I shot a lot of swans in Utah back in the day but not for many years now. I don't even think there was a swan orientation course most of those years. I certainly don't remember the specifics about what if you shot a Trumpeter. 

So who has a Trumpeter mounted in their house?


----------



## Goshawk (Sep 7, 2007)

dubob said:


> Since the average number taken each year is a decimal number, I would say the average is taken over 2 or more years. And since I am not aware of any early closings of a swan hunt in recent years (if you know of any, please tell me when it occurred), I'm guessing that there have been less than 10 trumpeter swans killed in any recent years (killing 10 trumpeters in any given season is cause for an immediate closing of the swan hunt for that year). This would indicate that there is little, if any, actual 'targeting' of trumpeter swans taking place in Utah.
> 
> I would also guess that very few tag holders can successfully identify a trumpeter swan on the wing and that most of those that can would not harvest it because of the encouragement by the DWR to not do so. And of course, there are ALWAYS exceptions as a couple of posters on here have already indicated they would. And they would be completely within their rights to do so. I wouldn't knowingly do it, but would not harbor any grudge against anybody else if they choose to do so. :O--O:


The swan statics are based on 5 year terms. If you re read my post I clearly indicate the years used for each "decimal number" that I stated. For example the latest 5 years that statics are available for trumpeter swan harvest is as follows...
2011.....3
2012.....2
2013.....5
2014.....2
2015.....4
average of 3.2 birds per year.

The highest single year harvest was 7 trumpeters in 1996. We have never hit the 10 bird quota limit or like you say the hunt would have been shut down.
The low number of trumpeters taken is indicative of the overall low number trumpeters in the state and not an indicator that trumpeters are not being specifically targeted. I read a large number of waterfowl related boards, forums and pages. The number of people that indicate they would "like" to shoot a trumpeter is surprising to me. A few, not a lot but a few, have come out and stated that they were "holding out" for the chance to shoot a trumpeter when thy learned there were some in the area.
I think that your "guess" that most would not harvest a trumpeter because of the DWR's encouragement not to do so is in error. This thread is proof of that.
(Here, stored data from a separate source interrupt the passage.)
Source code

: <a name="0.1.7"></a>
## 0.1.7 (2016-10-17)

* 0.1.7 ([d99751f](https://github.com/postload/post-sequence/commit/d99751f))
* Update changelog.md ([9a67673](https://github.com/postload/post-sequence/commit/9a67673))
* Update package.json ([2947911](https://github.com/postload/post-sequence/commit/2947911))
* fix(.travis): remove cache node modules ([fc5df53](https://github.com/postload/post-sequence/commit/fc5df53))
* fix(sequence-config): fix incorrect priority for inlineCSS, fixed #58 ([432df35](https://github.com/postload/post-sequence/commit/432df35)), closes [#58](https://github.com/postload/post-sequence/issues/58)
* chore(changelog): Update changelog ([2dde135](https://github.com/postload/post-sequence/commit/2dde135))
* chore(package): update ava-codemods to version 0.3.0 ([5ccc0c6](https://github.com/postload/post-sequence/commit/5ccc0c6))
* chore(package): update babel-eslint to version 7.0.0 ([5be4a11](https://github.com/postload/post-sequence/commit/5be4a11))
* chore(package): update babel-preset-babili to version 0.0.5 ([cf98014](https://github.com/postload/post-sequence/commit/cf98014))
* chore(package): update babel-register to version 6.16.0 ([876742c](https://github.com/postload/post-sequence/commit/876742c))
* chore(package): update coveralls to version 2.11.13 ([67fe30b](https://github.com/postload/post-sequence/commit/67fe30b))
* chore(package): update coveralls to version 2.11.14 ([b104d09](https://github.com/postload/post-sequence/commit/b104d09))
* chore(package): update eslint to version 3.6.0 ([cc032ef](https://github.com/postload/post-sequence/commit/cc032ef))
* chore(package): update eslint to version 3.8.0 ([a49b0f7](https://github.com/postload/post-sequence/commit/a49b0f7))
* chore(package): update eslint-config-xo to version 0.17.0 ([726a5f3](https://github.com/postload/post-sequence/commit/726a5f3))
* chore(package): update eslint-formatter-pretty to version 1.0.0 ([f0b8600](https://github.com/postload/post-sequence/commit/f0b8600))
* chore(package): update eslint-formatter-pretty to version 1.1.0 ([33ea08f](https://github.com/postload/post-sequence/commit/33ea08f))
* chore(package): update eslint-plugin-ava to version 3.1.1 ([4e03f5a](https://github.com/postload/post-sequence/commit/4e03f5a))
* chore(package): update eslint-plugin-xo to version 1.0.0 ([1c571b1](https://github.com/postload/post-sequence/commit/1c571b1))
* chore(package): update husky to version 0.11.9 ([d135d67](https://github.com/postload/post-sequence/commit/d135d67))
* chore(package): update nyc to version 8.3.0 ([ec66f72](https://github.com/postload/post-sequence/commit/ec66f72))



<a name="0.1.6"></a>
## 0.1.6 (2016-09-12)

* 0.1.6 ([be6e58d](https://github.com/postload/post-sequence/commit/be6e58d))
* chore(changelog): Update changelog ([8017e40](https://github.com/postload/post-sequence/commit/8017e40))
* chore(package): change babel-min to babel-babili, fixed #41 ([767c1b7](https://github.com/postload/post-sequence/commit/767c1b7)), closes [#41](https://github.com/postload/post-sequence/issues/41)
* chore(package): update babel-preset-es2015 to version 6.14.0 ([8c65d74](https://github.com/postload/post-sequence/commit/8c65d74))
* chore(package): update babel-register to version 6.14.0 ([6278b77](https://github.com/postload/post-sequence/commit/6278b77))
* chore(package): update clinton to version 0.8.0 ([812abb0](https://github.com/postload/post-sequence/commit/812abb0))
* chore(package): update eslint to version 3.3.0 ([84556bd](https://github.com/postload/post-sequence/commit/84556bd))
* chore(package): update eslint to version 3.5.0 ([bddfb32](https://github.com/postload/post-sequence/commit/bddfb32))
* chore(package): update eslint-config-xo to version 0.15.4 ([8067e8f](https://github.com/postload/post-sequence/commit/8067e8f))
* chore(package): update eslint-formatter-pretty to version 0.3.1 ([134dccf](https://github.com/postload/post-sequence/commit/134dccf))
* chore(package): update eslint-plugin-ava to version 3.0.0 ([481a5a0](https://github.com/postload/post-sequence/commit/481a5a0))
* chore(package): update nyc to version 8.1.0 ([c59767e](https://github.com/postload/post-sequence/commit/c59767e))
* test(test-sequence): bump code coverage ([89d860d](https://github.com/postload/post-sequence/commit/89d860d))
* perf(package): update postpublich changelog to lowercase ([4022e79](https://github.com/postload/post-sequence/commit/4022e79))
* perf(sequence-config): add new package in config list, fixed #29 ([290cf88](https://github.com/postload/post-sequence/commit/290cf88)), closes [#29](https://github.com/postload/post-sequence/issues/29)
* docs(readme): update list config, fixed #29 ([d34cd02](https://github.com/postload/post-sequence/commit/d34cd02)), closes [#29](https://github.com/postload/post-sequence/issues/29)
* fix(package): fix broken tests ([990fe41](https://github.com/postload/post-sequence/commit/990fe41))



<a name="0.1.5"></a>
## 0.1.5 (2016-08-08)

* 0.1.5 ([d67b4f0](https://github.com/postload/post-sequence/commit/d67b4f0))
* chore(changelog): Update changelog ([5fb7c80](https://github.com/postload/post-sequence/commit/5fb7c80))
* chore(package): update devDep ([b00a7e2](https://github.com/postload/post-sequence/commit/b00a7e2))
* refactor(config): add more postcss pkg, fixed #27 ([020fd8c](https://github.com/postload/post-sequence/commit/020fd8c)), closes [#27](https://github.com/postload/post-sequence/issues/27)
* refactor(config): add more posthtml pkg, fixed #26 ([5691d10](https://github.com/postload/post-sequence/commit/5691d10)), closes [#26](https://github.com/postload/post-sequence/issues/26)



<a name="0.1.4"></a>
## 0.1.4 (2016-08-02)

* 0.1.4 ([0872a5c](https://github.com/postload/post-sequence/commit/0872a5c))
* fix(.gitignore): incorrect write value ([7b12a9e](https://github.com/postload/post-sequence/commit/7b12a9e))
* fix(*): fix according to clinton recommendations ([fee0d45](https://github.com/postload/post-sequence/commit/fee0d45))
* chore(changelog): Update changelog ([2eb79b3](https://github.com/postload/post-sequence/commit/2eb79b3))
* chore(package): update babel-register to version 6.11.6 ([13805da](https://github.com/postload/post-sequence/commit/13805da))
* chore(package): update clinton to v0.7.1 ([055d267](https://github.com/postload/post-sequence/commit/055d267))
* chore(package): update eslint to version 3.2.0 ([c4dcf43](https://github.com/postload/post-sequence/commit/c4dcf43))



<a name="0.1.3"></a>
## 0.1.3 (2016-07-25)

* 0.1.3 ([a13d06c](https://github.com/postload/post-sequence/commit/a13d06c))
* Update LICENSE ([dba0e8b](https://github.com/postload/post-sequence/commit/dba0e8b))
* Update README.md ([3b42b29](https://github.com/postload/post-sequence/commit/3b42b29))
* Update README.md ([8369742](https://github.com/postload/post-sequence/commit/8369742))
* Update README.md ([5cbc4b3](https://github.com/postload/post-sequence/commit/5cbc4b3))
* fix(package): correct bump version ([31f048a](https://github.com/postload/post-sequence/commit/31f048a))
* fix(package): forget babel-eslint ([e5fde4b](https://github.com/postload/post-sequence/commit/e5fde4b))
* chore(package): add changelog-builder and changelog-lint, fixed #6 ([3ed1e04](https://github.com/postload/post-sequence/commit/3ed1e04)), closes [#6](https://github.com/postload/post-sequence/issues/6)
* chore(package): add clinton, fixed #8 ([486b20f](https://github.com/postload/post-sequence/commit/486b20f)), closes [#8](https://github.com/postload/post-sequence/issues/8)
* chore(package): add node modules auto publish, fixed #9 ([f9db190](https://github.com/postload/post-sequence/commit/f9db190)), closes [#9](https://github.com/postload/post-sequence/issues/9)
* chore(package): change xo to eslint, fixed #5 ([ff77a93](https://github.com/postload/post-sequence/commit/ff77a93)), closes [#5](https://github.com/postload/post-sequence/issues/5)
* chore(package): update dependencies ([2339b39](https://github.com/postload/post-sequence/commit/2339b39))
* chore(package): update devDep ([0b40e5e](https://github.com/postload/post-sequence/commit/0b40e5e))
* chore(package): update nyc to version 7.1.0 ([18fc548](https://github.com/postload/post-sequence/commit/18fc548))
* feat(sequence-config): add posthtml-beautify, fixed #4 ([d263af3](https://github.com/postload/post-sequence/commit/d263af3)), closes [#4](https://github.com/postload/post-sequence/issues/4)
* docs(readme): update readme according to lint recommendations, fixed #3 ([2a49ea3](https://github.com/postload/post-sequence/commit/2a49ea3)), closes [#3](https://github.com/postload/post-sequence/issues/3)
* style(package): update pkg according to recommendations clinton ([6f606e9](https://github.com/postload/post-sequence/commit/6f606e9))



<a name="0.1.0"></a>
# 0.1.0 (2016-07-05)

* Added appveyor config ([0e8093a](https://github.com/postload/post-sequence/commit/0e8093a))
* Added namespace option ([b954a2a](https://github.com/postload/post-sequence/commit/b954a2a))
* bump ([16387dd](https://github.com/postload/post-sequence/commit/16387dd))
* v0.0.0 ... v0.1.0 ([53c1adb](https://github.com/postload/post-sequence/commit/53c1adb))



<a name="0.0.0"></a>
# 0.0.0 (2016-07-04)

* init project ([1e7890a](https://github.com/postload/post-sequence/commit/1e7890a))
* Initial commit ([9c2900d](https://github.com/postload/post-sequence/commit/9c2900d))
The question posed was, would you knowingly  shoot a trumpeter and half of those responding indicated they would. I find that to be about the same across all the boards, so it would probably be safe to assume that around 50% of the tag holders would knowingly shoot a trumpeter if given the chance. That is more than a few exceptions, that becomes a problem when looking at the long term for the swan hunt.
Just because it is "legal" to shoot a trumpeter does not mean that it is without repercussions. Instead of having the individual accountability of a ticket for the one that shoots the trumpeter we all get to share in the repercussion in the form of shorter seasons and lower permit numbers.


----------



## naturalist (Aug 20, 2011)

The Trumpeter swan population has increased dramatically in recent years according to the U.S. Fish and Wildlife Service. There are now more than 63,000 adult birds in North America and the population is growing by more than 10,000 per year. Because of this increase in numbers the USF&WS has even kicked around the idea of allowing more states to have Tundra swan hunts knowing that the incidental killing of some Trumpeters wouldn't be a big deal: http://www.spokesman.com/blogs/outdoors/2017/oct/20/trumpeter-swan-hunting-proposal-alarms-birders/.


----------



## dubob (Sep 8, 2007)

Goshawk said:


> The swan statics are based on 5 year terms. If you re read my post I clearly indicate the years used for each "decimal number" that I stated. Yep, you clearly talked about averages for 5, 6, and 11 year periods in your post, with no indication of what sliding scale (5 years) was being used by the state for official statistics. I assumed it was 2 or more. For example the latest 5 years that statics are available for trumpeter swan harvest is as follows...
> 2011.....3
> 2012.....2
> 2013.....5
> ...


 While it is very clear to me that you have some very real issues with anybody killing a trumpeter swan, I don't share your views or concerns. I've tried to be as clear as I can be about my opinions on the matter. You disagree with my opinions and that's fine with me. I'm letting it go at that. I don't have a need to discuss it further. Have a great rest of the season. :O--O:


----------



## Goshawk (Sep 7, 2007)

> Yep, you clearly talked about averages for 5, 6, and 11 year periods in your post, with no indication of what sliding scale (5 years) was being used by the state for official statistics. I assumed it was 2 or more.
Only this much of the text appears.